110/70-17 (non-radial)

110/70-17 (radial)

Tyres (Rear)



Kerb weight

174 kg

187 kg

These modifications have blessed the flagship Pulsar with very good handling dynamics. The bike tips into corners very easily and is very stable too for most sections of the corner. Only when you start pushing hard, do you notice the tyres, especially the rear buckling under pressure and sliding a bit. You can upgrade to grippier tyres and that should help improve the high speed handling. What it will not solve is the heaviness it feels at slow speeds, mind you it isn’t as bad as the Dominar 400. But the Pulsar NS400Z feels lazy at low speeds, but you can cut through traffic.


The perimeter frame is the same unit as seen on the Dominar 400, but the suspension is different. The flagship Pulsar features USD fork and a monoshock suspension setup, with 130mm of travel on both ends. The ride quality is much better than the Dominar as it tackles potholes easily. But on sharp speed breakers the rebound is snappy and you do feel the jolt on your back.

While we didn't face any issues with the low 165 mm ground clearance, on large speed breakers and deep potholes the bottom might scrape. The disc brake setup is again similar to the Dominar, while the bite is decent, the lever progression is missing, especially on the rear. On the track, I could feel the brake lever coming in after hard braking. Now this is an issue when you push the bike hard, for daily use, they do a fair job.


The Pulsar NS400Z is a really likeable motorcycle.
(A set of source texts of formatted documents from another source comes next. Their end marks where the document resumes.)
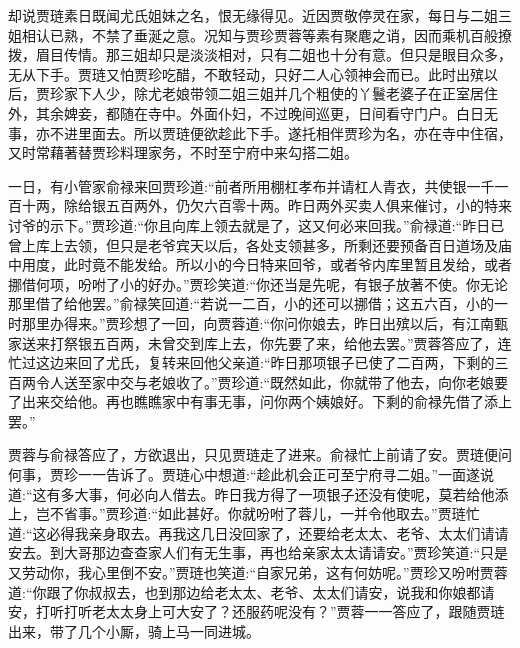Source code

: \begin{parag}
    却说贾琏素日既闻尤氏姐妹之名，恨无缘得见。近因贾敬停灵在家，每日与二姐三姐相认已熟，不禁了垂涎之意。况知与贾珍贾蓉等素有聚麀之诮，因而乘机百般撩拨，眉目传情。那三姐却只是淡淡相对，只有二姐也十分有意。但只是眼目众多，无从下手。贾琏又怕贾珍吃醋，不敢轻动，只好二人心领神会而已。此时出殡以后，贾珍家下人少，除尤老娘带领二姐三姐并几个粗使的丫鬟老婆子在正室居住外，其余婢妾，都随在寺中。外面仆妇，不过晚间巡更，日间看守门户。白日无事，亦不进里面去。所以贾琏便欲趁此下手。遂托相伴贾珍为名，亦在寺中住宿，又时常藉著替贾珍料理家务，不时至宁府中来勾搭二姐。
\end{parag}


\begin{parag}
    一日，有小管家俞禄来回贾珍道:“前者所用棚杠孝布并请杠人青衣，共使银一千一百十两，除给银五百两外，仍欠六百零十两。昨日两外买卖人俱来催讨，小的特来讨爷的示下。”贾珍道:“你且向库上领去就是了，这又何必来回我。”俞禄道:“昨日已曾上库上去领，但只是老爷宾天以后，各处支领甚多，所剩还要预备百日道场及庙中用度，此时竟不能发给。所以小的今日特来回爷，或者爷内库里暂且发给，或者挪借何项，吩咐了小的好办。”贾珍笑道:“你还当是先呢，有银子放著不使。你无论那里借了给他罢。”俞禄笑回道:“若说一二百，小的还可以挪借；这五六百，小的一时那里办得来。”贾珍想了一回，向贾蓉道:“你问你娘去，昨日出殡以后，有江南甄家送来打祭银五百两，未曾交到库上去，你先要了来，给他去罢。”贾蓉答应了，连忙过这边来回了尤氏，复转来回他父亲道:“昨日那项银子已使了二百两，下剩的三百两令人送至家中交与老娘收了。”贾珍道:“既然如此，你就带了他去，向你老娘要了出来交给他。再也瞧瞧家中有事无事，问你两个姨娘好。下剩的俞禄先借了添上罢。”
\end{parag}


\begin{parag}
    贾蓉与俞禄答应了，方欲退出，只见贾琏走了进来。俞禄忙上前请了安。贾琏便问何事，贾珍一一告诉了。贾琏心中想道:“趁此机会正可至宁府寻二姐。”一面遂说道:“这有多大事，何必向人借去。昨日我方得了一项银子还没有使呢，莫若给他添上，岂不省事。”贾珍道:“如此甚好。你就吩咐了蓉儿，一并令他取去。”贾琏忙道:“这必得我亲身取去。再我这几日没回家了，还要给老太太、老爷、太太们请请安去。到大哥那边查查家人们有无生事，再也给亲家太太请请安。”贾珍笑道:“只是又劳动你，我心里倒不安。”贾琏也笑道:“自家兄弟，这有何妨呢。”贾珍又吩咐贾蓉道:“你跟了你叔叔去，也到那边给老太太、老爷、太太们请安，说我和你娘都请安，打听打听老太太身上可大安了？还服药呢没有？”贾蓉一一答应了，跟随贾琏出来，带了几个小厮，骑上马一同进城。
\end{parag}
It offers exciting performance, good handling and the amount of electronics is really great for this price point. Being a Bajaj, it would be cheap to run as well and spares will be easily available. It isn’t a perfect bike though, it still feels a bit heavy at low speeds, the styling isn’t much different from the NS200 and vibrations at low speeds are irritating.

Bike Name

Bike Price (ex-showroom, Delhi)

Pulsar NS400Z

₹ 1.85 lakh

Dominar 400

₹ 2.30 lakh

Pulsar NS200

₹ 1.58 lakh

But all these flaws start to dilute when you look at the asking price, while it isn’t perfect, the NS400Z is offering you so much more at such a price point is just amazing. I think that has been the Pulsar DNA, it always had flaws but offered you a thrilling ride at a competitive price and that’s the same with the biggest Pulsar too. At this price you get options such as the Yamaha Mt15, Suzuki Gixxer 250 and the Hero Karizma XMR. And in comparison to all these bikes, the Pulsar offers you so much more.

It’s easy to criticise Bajaj as a ‘parts bin manufacturer', but, when you dig closer, you can look at the advantages of this methodology and how cost effective it’s. The entire development cost of the Bajaj Pulsar NS400Z is around ₹ 50-60 crores, peanuts by modern bike standards. Bajaj managed this because the chassis, engine and other major components were already developed for other bikes. It’s another Bajaj Pulsar moment where it’s enabling the masses access to a 400cc bike performance without breaking the bank! In that sense, the Pulsar NS400Z is another game changer from Bajaj.